Lot 146 Canada #155b 1928 10c Mount Hurd, Imperforate Vertically, a mint never hinged upper right plate block of four, very fine and fresh. Catalogue value is for normal block, and does not include a premium for the plate inscription. Very fine. Unitrade CV$750, sold for C$475 plus buyer’s premium.
Lot 229 Canada #TBT31, TBT34 1908 The Bell Telephone Company Booklet, containing 7 complete panes plus 34 stamps of the 5c green (TBT31) as well as 5 complete panes plus 28 stamps of the 25c purple brown (TBT34). The 5c values include 29 watermarked stamps and the 25c values include 12 watermarked stamps (both not counted in catalogue value, but van Dam suggests a premium of 50%). The booklet covers have light creasing, soiling and a few small pencil notations, still a very rare booklet and stamps are very fine, never hinged. van Dam CV$12,620, sold for C$2,900 plus buyer’s premium.
Lot 326 Great Britain #4 1841 2d blue Queen Victoria on bluish Paper, Imperforate, Watermark Small Crown, lovely used strip of three, with light 1844 type grid cancels, with large margins along the whole length of the top and bottom, plus showing a large part of both adjoining stamps at right and left. The owner has identified it as plate 3 (unverified by us) and with the “square footed J” variety. Deep, rich colour and extremely fine. S.G. #14, £255. Scott CV U$275, sold for C$170.00 plus buyer’s premium.
Lot 386 Russia #1 1857 10k brown and blue Coat of Arms on Folded Letter, mailed in 1858 from Samara to Saratov (boxed receiver on back dated 12 February 1858), with two page letter inside written in cursive. The stamp has three large margins and the bottom is clear of the outer frameline. It is tied to the cover by a large double ring c.d.s. as well as a fairly light pen cancel. Opening tear on back has been neatly mended with stamp hinges, still very fine and a great example of Russia’s first stamp on cover. Scott CV$3,000, sold for C$850 plus buyer’s premium.

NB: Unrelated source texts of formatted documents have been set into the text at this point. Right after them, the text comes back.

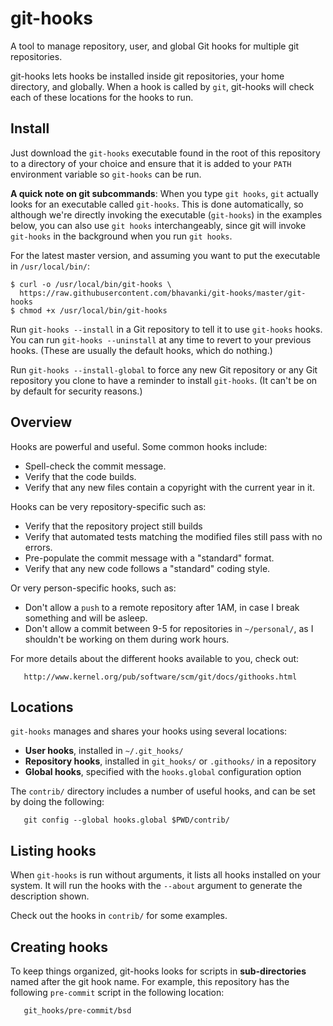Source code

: # git-hooks

A tool to manage repository, user, and global Git hooks for multiple git repositories.

git-hooks lets hooks be installed inside git repositories, your home directory, and globally.
When a hook is called by `git`, git-hooks will check each of these locations for the hooks to run.


## Install

Just download the `git-hooks` executable found in the root of this repository to a directory of your
choice and ensure that it is added to your `PATH` environment variable so `git-hooks` can be run.

**A quick note on git subcommands**: When you type `git hooks`, `git` actually looks for an
executable called `git-hooks`. This is done automatically, so although we're directly invoking
the executable (`git-hooks`) in the examples below, you can also use `git hooks` interchangeably,
since git will invoke `git-hooks` in the background when you run `git hooks`.

For the latest master version, and assuming you want to put the executable in `/usr/local/bin/`:
```
$ curl -o /usr/local/bin/git-hooks \
  https://raw.githubusercontent.com/bhavanki/git-hooks/master/git-hooks
$ chmod +x /usr/local/bin/git-hooks
```

Run `git-hooks --install` in a Git repository to tell it to use `git-hooks` hooks.  You can run
`git-hooks --uninstall` at any time to revert to your previous hooks. (These are usually the
default hooks, which do nothing.)

Run `git-hooks --install-global` to force any new Git repository or any Git repository you clone
to have a reminder to install `git-hooks`. (It can't be on by default for security reasons.)


## Overview

Hooks are powerful and useful.  Some common hooks include:

- Spell-check the commit message.
- Verify that the code builds.
- Verify that any new files contain a copyright with the current year in it.

Hooks can be very repository-specific such as:

- Verify that the repository project still builds
- Verify that automated tests matching the modified files still pass with no errors.
- Pre-populate the commit message with a "standard" format.
- Verify that any new code follows a "standard" coding style.

Or very person-specific hooks, such as:

- Don't allow a `push` to a remote repository after 1AM, in case I break something
  and will be asleep.
- Don't allow a commit between 9-5 for repositories in `~/personal/`, as I shouldn't be
  working on them during work hours.

For more details about the different hooks available to you, check out:

	   http://www.kernel.org/pub/software/scm/git/docs/githooks.html


## Locations

`git-hooks` manages and shares your hooks using several locations:

 - **User hooks**, installed in `~/.git_hooks/`
 - **Repository hooks**, installed in `git_hooks/` or `.githooks/` in a repository
 - **Global hooks**, specified with the `hooks.global` configuration option

The `contrib/` directory includes a number of useful hooks, and can be set by doing the following:

	   git config --global hooks.global $PWD/contrib/


## Listing hooks

When `git-hooks` is run without arguments, it lists all hooks installed on your system. It will
run the hooks with the `--about` argument to generate the description shown.

Check out the hooks in `contrib/` for some examples.


## Creating hooks

To keep things organized, git-hooks looks for scripts in **sub-directories** named after the git hook name. For example, this repository has the following `pre-commit` script in the following location:

	   git_hooks/pre-commit/bsd
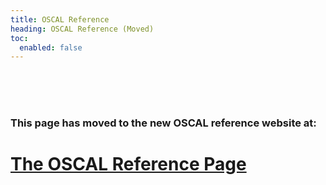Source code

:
 ```yaml
---
title: OSCAL Reference
heading: OSCAL Reference (Moved)
toc:
  enabled: false
---
```


<br/><br/><br/>

### This page has moved to the new OSCAL reference website at: 

# [The OSCAL Reference Page](https://pages.nist.gov/OSCAL-Reference/)

<br/><br/><br/>
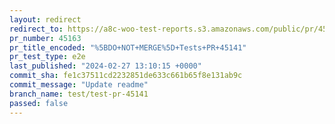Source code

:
 ```yaml
---
layout: redirect
redirect_to: https://a8c-woo-test-reports.s3.amazonaws.com/public/pr/45163/e2e/index.html
pr_number: 45163
pr_title_encoded: "%5BDO+NOT+MERGE%5D+Tests+PR+45141"
pr_test_type: e2e
last_published: "2024-02-27 13:10:15 +0000"
commit_sha: fe1c37511cd2232851de633c661b65f8e131ab9c
commit_message: "Update readme"
branch_name: test/test-pr-45141
passed: false
---
```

Lot 155 Canada #1-ST, 2-ST Lot of Three Scarce Stick ‘N Tic Items, with two different “Test Proofs”, the 1983 which Bileski describes as “one of 13 unused that exist in the world”, the 1984 is described as having had 24 pairs printed and “only 4 pairs were left undivided as enclosed.” Also an item which Bileski describes as “the supreme rarity” which is the 1984 label with inverted die cut, described as “inverted error, and only 8 examples exist.” Very fine lot, accompanied by a “Bileski Bi-Weekly Offer” which lists all of his Stick ‘N Tic items for sale. His retail for these three items was $400. Estimate $150, sold for C$375 plus buyer’s premium.